Brodie Lancaster’s feminist and pop culture inspired memoir, was intriguing from the very beginning. I was hooked within the first eight pages, as Lancaster spoke truth after truth. Despite becoming more personal as the book progressed, Lancaster was still able to engage the audience by discussing relatable everyday experiences for both men and women. This is not only an enjoyable read, but also a pretty easy read. Before I knew it, I had sped through the whole book. Lancaster writes with empathy, and encourages this quality in her readers too. Her writing style is refined and very expressive, leaving the reader feeling a lot of different emotions upon reading. I particularly enjoyed her references to pop culture film, TV and literature, as she conveyed different ideas throughout the book. This was definitely a feel good read for me, but also one that made me think a little harder about my own circumstances. Make sure you pick up a copy in store!





Young adult

I don’t think I have ever been left this heartbroken by a book before. The ending is both shocking and intense; I am still coming to terms with it.
Cassandra Clare has really done it again: a fantastic set of characters, complicated and twisty plot, fantastic and beautiful world full of tension and division. A world affected by hate, a government full of fear, the division between Downworlders and Shadowhunters is bigger than ever; with relations being delicate and volatile. A new group dictating hate is rising within the Clave, and it is up to the Blackthorns to stop it. If their plate wasn’t full enough, they have to defeat the new uprising of sea demons, prevent Annabel’s return, and at the same time raise six children together without adult help.
I absolutely love this series, and this book is so far one of Cassandra’s best. It is full of the classic Cassandra Clare tension with forbidden romance, love triangles and strong female protagonists. I was entranced and absorbed into the world of faerie and Shadowhunters.

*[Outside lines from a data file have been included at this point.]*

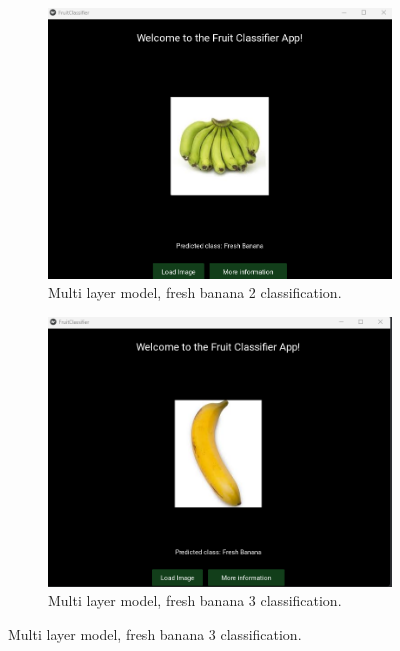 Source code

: \documentclass[conference]{IEEEtran}
\begin{document}
\begin{figure}[h]
    \hfill
    \begin{subfigure}[b]{0.48\linewidth}
        \centering
        \includegraphics[width=\linewidth]{Mlayer banana2.png}
        \caption{Multi layer model, fresh banana 2 classification.}
        \label{figFB}
    \end{subfigure}
    \hfill
    \begin{subfigure}[b]{0.48\linewidth}
        \centering
        \includegraphics[width=\linewidth]{Mlayer banana3.png}
        \caption{Multi layer model, fresh banana 3 classification.}
        \label{figFB}
    \end{subfigure}
    \hfill

\end{figure}
\end{document}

The intense setting gave background to complex and interesting characters. I absolutely adore the Blackthorn children and their relationship together, the closeness of the twins and the leadership of Julian, are complex and beautifully done.

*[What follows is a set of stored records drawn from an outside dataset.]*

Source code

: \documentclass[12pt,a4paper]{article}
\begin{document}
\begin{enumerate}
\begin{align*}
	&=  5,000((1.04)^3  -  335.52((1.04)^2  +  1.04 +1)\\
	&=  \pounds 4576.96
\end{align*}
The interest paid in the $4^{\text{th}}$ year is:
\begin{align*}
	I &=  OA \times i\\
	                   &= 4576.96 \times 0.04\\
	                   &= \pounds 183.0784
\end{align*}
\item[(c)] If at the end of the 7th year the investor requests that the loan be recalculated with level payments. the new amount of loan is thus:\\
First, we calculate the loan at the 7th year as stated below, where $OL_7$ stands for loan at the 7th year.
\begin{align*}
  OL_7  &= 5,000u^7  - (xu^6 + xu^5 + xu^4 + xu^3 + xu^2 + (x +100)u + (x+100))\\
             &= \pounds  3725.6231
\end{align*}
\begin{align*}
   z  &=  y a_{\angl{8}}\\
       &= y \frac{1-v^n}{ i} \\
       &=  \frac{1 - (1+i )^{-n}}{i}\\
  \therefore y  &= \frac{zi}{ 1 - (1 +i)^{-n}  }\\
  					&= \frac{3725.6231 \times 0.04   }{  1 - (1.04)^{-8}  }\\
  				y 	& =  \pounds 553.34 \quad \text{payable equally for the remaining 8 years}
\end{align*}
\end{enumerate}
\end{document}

Kit Herondale is slowly becoming a favourite, with his sass and naivety, it is easy to see that he will be a crowd favourite in books to come. The old characters from previous series also make a return, with a brief glance into the lives of Jace and Clary; as well Alec and Magnus. The mingling of old and new characters creates the perfect balance and nostalgia of the past and curiosity towards the future.
The ending though, was really a punch in the gut. An intense and terrific end that really leaves me hungry for the next book.